In July 2000 Clinton convened a summit at Camp David in northern Maryland, where the historic Camp David Accords between Israel and Egypt had been negotiated in 1978. The aim was to find a final agreement to the Israeli-Palestinian conflict after five years of Palestinian self-rule. The summit was hastily prepared, however, and, since the most contentious issues—the question of the right of return for Palestinian refugees, control of Jerusalem, borders, and Jewish settlements in the West Bank and Gaza Strip—were being discussed for the first time, it was unlikely that these sensitive and complex matters would be resolved quickly. From the beginning, Arafat was suspicious of the summit and its timing, and although some progress was made, in the end there was no final settlement.
Negotiations continued after the failure at Camp David, but a visit by Likud leader Ariel Sharon to the Temple Mount in Jerusalem in September 2000 sparked the second intifada, and the dwindling talks ground to a halt. A spiral of harsh repression by the Israeli army and violence by different armed Palestinian groups subsequently led to both sides’ total loss of confidence in the peace process. In spite of the January 2001 negotiations at Taba, Egypt, which were held independently of the United States and made important progress, the Barak government lost the February 2001 general elections and Sharon—a strong opponent of both the Oslo Accords and the creation of a Palestinian state—was elected prime minister. “We have no partner for peace” was once more the general sentiment of many Israeli political parties.

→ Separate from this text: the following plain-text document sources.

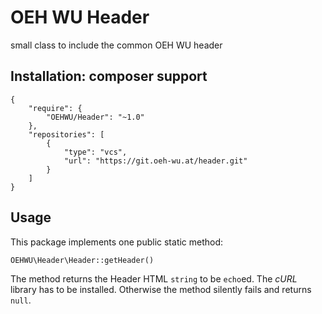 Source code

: # OEH WU Header

small class to include the common OEH WU header

## Installation: composer support
    {
        "require": {
            "OEHWU/Header": "~1.0"
        },
        "repositories": [
            {
                "type": "vcs",
                "url": "https://git.oeh-wu.at/header.git"
            }
        ]
    }

## Usage
This package implements one public static method:

    OEHWU\Header\Header::getHeader()

The method returns the Header HTML `string` to be `echo`ed. The *cURL* library has to be installed. Otherwise the method silently fails and returns `null`.
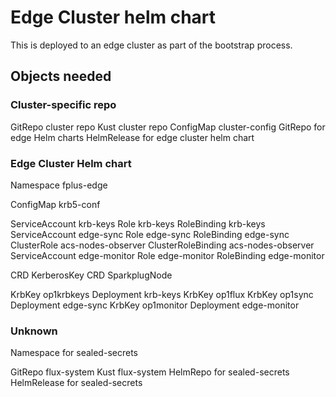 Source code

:# Edge Cluster helm chart

This is deployed to an edge cluster as part of the bootstrap process.

## Objects needed

### Cluster-specific repo

GitRepo cluster repo
Kust cluster repo
ConfigMap cluster-config
GitRepo for edge Helm charts
HelmRelease for edge cluster helm chart

### Edge Cluster Helm chart

Namespace fplus-edge

ConfigMap krb5-conf

ServiceAccount krb-keys
Role krb-keys
RoleBinding krb-keys
ServiceAccount edge-sync
Role edge-sync
RoleBinding edge-sync
ClusterRole acs-nodes-observer
ClusterRoleBinding acs-nodes-observer
ServiceAccount edge-monitor
Role edge-monitor
RoleBinding edge-monitor

CRD KerberosKey
CRD SparkplugNode

KrbKey op1krbkeys
Deployment krb-keys
KrbKey op1flux
KrbKey op1sync
Deployment edge-sync
KrbKey op1monitor
Deployment edge-monitor

### Unknown

Namespace for sealed-secrets

GitRepo flux-system
Kust flux-system
HelmRepo for sealed-secrets
HelmRelease for sealed-secrets

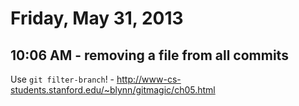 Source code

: # Friday, May 31, 2013

## 10:06 AM - removing a file from all commits

Use `git filter-branch`! -
http://www-cs-students.stanford.edu/~blynn/gitmagic/ch05.html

Arafat lost much of his diplomatic credibility with the West after the election of U.S. Pres. George W. Bush in November 2000 and the launch of the “war on terror” in 2001, which followed the September 11 attacks on the World Trade Center in New York City and the Pentagon in Washington, D.C. In 2001, following suicide attacks in Israel that Sharon blamed Arafat for instigating, Arafat was confined by Israel to his headquarters in Ramallah. In October 2004 Arafat fell ill and was transported to Paris for medical treatment, where he died the following month. Fatah later passed a unanimous resolution that held Israel responsible for Arafat’s death.
Alain Gresh
Many of Arafat’s supporters doubted that he had died a natural death, their suspicions being fueled in part by the doctors’ inability to identify the origin of his illness and the lack of an autopsy, and rumours circulated that he had died from poisoning. These suspicions surfaced again in July 2012 when a Swiss laboratory announced that it had discovered elevated levels of polonium-210 on some of Arafat’s clothes and personal belongings. French prosecutors launched a murder investigation later that year in response to a request by Arafat’s widow. In November 2012 Arafat’s remains were exhumed so that teams of Swiss, Russian, and French experts could test for signs of poisoning.

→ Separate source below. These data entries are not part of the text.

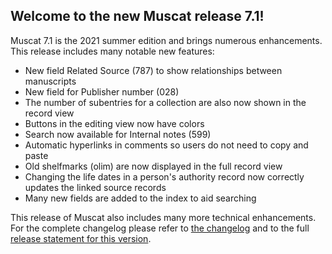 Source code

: ## Welcome to the new Muscat release 7.1!
Muscat 7.1 is the 2021 summer edition and brings numerous enhancements. This release includes many notable new features:


* New field Related Source (787) to show relationships between manuscripts
* New field for Publisher number (028)
* The number of subentries for a collection are also now shown in the record view
* Buttons in the editing view now have colors
* Search now available for Internal notes (599)
* Automatic hyperlinks in comments so users do not need to copy and paste
* Old shelfmarks (olim) are now displayed in the full record view
* Changing the life dates in a person's authority record now correctly updates the linked source records
* Many new fields are added to the index to aid searching

This release of Muscat also includes many more technical enhancements. For the complete changelog please refer to [the changelog](https://github.com/rism-ch/muscat/blob/master/CHANGELOG) and to the full [release statement for this version](https://github.com/rism-ch/muscat/releases/tag/v7.0).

The results of the separate investigations, released in late 2013, were contradictory. The Russian report was released first and found no traces of polonium-210. The Swiss and French results both found abnormally high levels of polonium-210 but disagreed on how it got into his remains: the Swiss study concluded that poisoning could not be ruled out, while the French study concluded that the presence of polonium-210 could be explained as environmental in origin.

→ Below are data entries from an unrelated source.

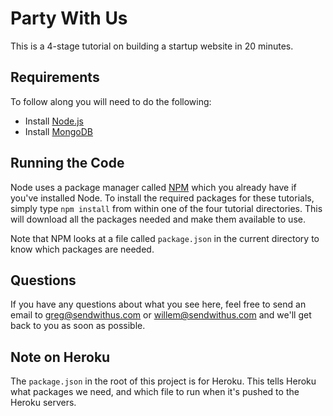 Party With Us
=============

This is a 4-stage tutorial on building a startup website in 20 minutes.


Requirements
------------

To follow along you will need to do the following:

- Install [Node.js](http://nodejs.org/)
- Install [MongoDB](http://www.mongodb.org/downloads)


Running the Code
----------------

Node uses a package manager called [NPM](https://www.npmjs.org/) which you already have if
you've installed Node. To install the required packages for these tutorials, simply type
`npm install` from within one of the four tutorial directories. This will download all the 
packages needed and make them available to use.

Note that NPM looks at a file called `package.json` in the current directory to know which
packages are needed.


Questions
---------

If you have any questions about what you see here, feel free to send an email to
greg@sendwithus.com or willem@sendwithus.com and we'll get back to you as soon as possible.


Note on Heroku
--------------

The `package.json` in the root of this project is for Heroku. This tells Heroku what packages
we need, and which file to run when it's pushed to the Heroku servers.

No report went without controversy, moreover. There were claims of outright interference in the Russian investigation, including claims that the Russian scientists were instructed on what the outcome should be. The Swiss report cited a number of intervening factors that effected uncertainty in the interpretation of the results, including the length of time since the death and the incomplete “chain of custody” of Arafat’s clothes and belongings studied in the earlier investigation. Palestinian officials and Arafat’s widow dismissed the French conclusions as “politicized.”